Content starts

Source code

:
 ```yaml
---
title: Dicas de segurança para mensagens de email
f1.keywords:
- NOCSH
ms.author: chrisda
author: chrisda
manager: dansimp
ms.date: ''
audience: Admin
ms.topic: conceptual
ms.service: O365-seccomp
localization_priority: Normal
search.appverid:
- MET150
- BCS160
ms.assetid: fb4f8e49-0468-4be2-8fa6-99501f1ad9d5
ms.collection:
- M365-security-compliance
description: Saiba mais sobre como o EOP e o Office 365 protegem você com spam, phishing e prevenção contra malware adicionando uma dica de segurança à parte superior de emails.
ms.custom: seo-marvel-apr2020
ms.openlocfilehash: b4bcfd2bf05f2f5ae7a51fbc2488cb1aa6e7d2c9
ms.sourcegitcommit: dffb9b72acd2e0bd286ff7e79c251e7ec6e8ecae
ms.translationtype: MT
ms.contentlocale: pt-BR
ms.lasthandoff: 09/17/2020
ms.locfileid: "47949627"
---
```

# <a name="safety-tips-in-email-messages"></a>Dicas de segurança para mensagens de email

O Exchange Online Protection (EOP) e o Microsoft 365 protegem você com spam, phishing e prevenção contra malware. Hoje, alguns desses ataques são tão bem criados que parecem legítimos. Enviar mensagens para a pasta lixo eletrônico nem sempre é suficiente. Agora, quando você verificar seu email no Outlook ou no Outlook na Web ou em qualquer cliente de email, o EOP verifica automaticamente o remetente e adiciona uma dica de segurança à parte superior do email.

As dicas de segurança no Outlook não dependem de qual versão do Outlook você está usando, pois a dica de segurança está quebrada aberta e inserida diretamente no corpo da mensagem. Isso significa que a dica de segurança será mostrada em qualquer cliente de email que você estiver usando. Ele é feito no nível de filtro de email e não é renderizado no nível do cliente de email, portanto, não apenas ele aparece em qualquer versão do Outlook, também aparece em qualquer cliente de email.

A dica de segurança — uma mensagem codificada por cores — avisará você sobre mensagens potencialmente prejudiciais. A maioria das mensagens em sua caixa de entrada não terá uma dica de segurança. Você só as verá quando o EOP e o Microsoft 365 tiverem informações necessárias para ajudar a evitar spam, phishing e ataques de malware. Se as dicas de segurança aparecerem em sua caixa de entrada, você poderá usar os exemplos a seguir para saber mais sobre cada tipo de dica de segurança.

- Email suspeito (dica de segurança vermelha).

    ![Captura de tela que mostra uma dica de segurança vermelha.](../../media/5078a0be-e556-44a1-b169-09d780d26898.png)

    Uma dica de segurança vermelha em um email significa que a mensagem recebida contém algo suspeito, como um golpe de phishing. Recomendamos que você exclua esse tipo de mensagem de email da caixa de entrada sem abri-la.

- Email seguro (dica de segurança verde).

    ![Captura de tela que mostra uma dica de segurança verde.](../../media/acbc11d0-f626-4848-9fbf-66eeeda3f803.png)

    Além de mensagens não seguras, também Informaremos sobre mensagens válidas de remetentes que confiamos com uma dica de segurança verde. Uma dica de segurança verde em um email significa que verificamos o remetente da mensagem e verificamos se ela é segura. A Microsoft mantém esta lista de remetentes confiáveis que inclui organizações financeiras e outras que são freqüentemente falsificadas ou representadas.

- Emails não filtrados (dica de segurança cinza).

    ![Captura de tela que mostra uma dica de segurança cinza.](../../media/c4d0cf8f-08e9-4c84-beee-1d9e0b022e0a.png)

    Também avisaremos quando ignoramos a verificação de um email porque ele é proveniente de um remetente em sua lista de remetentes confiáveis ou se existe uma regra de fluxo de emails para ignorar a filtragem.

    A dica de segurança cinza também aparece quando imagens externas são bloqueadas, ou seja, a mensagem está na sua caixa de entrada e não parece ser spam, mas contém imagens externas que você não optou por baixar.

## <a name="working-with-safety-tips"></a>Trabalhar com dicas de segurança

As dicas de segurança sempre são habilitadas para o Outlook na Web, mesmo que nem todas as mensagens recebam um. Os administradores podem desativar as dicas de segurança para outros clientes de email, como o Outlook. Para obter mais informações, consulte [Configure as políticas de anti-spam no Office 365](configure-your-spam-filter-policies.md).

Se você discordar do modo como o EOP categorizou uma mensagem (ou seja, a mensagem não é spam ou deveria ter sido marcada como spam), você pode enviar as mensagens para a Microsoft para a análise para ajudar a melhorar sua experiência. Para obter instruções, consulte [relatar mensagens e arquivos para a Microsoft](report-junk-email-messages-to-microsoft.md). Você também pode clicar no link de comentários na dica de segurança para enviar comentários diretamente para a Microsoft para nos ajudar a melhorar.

Content ends

_Action item:_
From the entries above, copy every line containing the word "Captura".

_Finished exercise:_
    ![Captura de tela que mostra uma dica de segurança vermelha.](../../media/5078a0be-e556-44a1-b169-09d780d26898.png)
    ![Captura de tela que mostra uma dica de segurança verde.](../../media/acbc11d0-f626-4848-9fbf-66eeeda3f803.png)
    ![Captura de tela que mostra uma dica de segurança cinza.](../../media/c4d0cf8f-08e9-4c84-beee-1d9e0b022e0a.png)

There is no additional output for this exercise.